### Given data
BEGIN
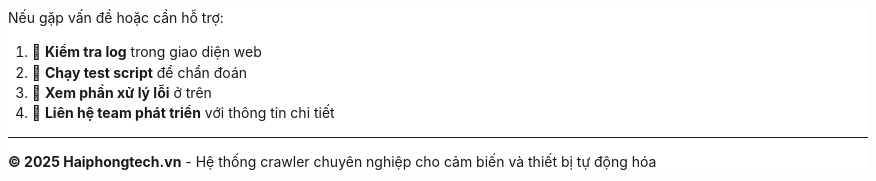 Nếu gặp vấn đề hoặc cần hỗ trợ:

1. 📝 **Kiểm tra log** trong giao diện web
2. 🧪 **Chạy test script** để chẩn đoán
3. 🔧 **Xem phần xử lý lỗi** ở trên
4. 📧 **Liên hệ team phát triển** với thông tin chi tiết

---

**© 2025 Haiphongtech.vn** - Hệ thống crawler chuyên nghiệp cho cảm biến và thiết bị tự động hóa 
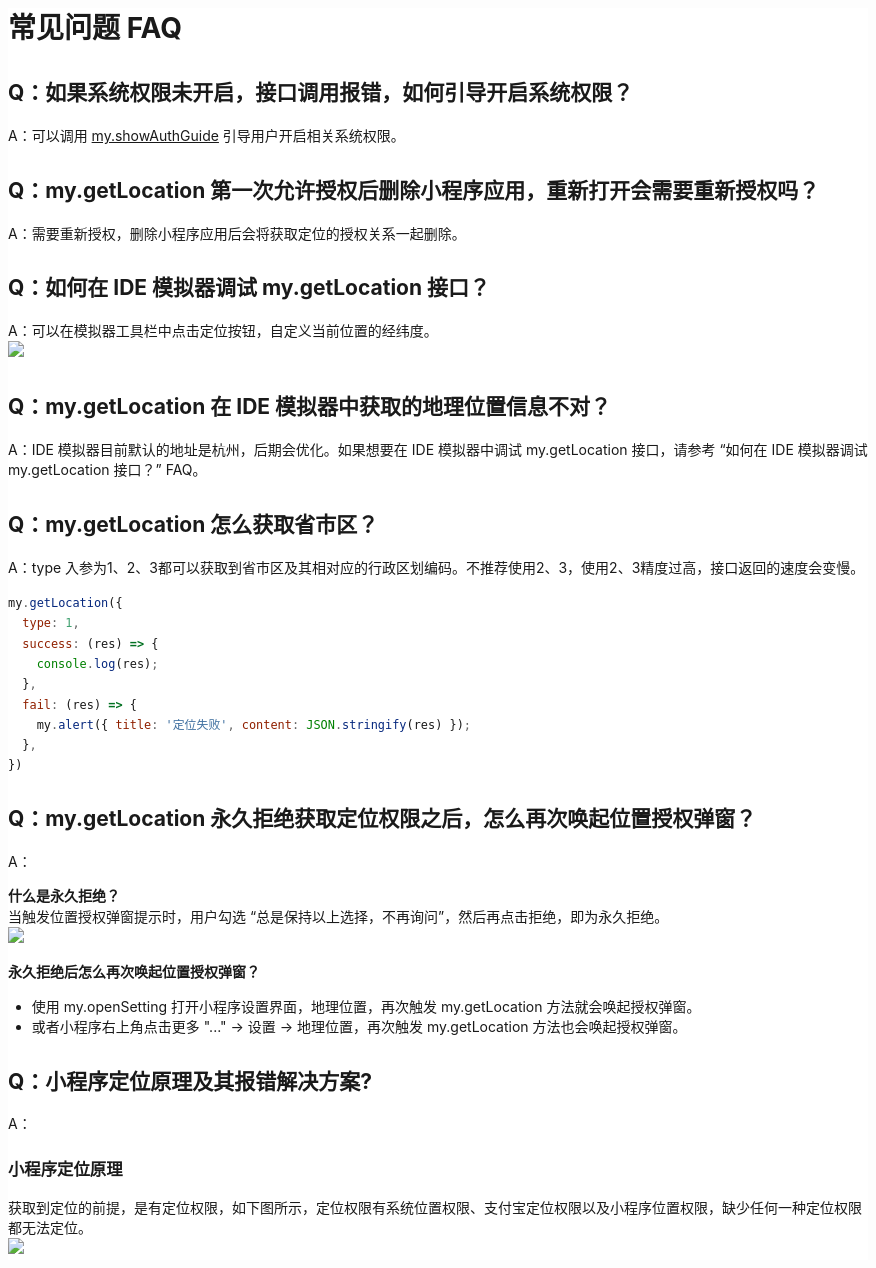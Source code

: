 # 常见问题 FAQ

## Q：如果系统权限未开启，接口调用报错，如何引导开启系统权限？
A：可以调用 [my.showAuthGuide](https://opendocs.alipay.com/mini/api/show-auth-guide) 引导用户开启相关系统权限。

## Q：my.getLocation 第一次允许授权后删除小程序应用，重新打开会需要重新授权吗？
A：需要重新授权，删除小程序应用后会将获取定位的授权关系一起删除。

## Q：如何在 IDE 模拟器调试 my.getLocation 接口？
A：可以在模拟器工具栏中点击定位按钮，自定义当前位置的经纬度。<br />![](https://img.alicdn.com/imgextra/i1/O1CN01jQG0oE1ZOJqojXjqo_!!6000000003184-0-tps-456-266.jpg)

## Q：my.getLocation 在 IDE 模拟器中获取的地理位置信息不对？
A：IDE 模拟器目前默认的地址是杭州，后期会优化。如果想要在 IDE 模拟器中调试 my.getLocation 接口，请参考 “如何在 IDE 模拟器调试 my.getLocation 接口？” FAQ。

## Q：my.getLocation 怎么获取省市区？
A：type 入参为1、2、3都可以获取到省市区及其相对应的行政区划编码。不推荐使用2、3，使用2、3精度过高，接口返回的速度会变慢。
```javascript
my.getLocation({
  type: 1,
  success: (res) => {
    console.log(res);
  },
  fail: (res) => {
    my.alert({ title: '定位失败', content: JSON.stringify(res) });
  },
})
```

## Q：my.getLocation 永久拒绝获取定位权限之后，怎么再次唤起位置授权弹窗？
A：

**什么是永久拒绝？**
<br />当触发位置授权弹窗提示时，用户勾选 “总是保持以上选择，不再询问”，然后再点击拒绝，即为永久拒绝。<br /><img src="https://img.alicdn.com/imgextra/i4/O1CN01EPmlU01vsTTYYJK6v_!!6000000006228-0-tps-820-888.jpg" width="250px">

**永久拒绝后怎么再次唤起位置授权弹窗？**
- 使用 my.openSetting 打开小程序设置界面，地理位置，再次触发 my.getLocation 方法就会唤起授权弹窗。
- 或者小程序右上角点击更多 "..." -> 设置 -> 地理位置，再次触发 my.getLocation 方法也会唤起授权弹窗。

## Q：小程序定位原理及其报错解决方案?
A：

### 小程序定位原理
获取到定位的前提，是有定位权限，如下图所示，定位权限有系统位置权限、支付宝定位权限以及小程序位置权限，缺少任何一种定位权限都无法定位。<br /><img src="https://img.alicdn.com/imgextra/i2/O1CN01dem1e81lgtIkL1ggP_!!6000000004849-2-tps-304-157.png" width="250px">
END
### Task goal
Scanning the data above, copy out every line where "再次触发" is found.

### Task output
- 使用 my.openSetting 打开小程序设置界面，地理位置，再次触发 my.getLocation 方法就会唤起授权弹窗。
- 或者小程序右上角点击更多 "..." -> 设置 -> 地理位置，再次触发 my.getLocation 方法也会唤起授权弹窗。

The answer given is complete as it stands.